WHAT YOU ARE ASKED TO DO: Repetition must be exact and must stop with the line bearing "- [Linus Torvalds". It begins at the first line of the records and includes no pictures.

WORKING DATA:
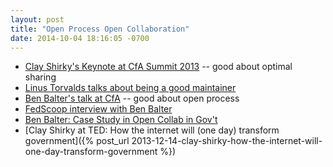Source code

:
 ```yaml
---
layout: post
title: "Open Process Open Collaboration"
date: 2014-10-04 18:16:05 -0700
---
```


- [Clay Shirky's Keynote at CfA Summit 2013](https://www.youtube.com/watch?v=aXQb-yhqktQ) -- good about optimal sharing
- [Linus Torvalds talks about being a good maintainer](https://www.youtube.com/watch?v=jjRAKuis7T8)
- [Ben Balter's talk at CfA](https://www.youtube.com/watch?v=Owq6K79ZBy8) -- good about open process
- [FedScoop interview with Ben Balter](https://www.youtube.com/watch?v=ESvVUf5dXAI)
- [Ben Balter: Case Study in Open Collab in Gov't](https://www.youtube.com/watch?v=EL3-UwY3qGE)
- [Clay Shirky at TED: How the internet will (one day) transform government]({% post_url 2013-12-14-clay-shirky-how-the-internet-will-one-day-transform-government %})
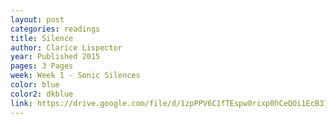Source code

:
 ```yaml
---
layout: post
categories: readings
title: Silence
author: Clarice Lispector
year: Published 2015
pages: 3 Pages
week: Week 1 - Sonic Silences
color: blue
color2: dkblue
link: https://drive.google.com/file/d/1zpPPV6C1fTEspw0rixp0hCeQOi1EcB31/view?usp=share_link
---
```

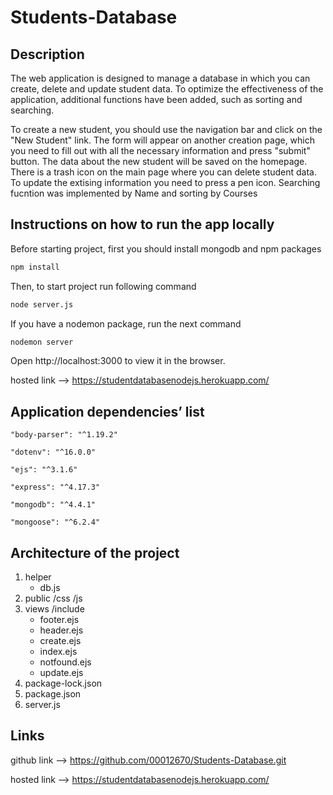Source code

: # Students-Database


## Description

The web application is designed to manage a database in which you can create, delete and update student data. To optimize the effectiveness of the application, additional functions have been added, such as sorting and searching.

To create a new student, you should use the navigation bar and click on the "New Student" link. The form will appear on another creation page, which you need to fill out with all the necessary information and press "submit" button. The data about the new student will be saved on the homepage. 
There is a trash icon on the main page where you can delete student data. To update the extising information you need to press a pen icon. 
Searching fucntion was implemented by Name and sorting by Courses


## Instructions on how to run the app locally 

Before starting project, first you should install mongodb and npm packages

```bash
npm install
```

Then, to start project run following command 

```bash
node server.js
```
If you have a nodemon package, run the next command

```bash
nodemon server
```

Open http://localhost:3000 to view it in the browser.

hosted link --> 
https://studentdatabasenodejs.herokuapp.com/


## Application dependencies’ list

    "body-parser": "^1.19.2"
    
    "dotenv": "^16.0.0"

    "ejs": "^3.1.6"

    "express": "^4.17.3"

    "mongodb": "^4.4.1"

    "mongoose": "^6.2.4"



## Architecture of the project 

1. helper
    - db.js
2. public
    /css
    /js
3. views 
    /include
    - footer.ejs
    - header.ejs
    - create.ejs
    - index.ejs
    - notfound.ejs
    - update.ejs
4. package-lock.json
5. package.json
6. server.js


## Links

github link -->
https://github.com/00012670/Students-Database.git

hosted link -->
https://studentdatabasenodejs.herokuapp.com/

ANSWER TO THE EXERCISE:
Source code

:
 ```yaml
---
layout: post
title: "Open Process Open Collaboration"
date: 2014-10-04 18:16:05 -0700
---
```


- [Clay Shirky's Keynote at CfA Summit 2013](https://www.youtube.com/watch?v=aXQb-yhqktQ) -- good about optimal sharing
- [Linus Torvalds talks about being a good maintainer](https://www.youtube.com/watch?v=jjRAKuis7T8)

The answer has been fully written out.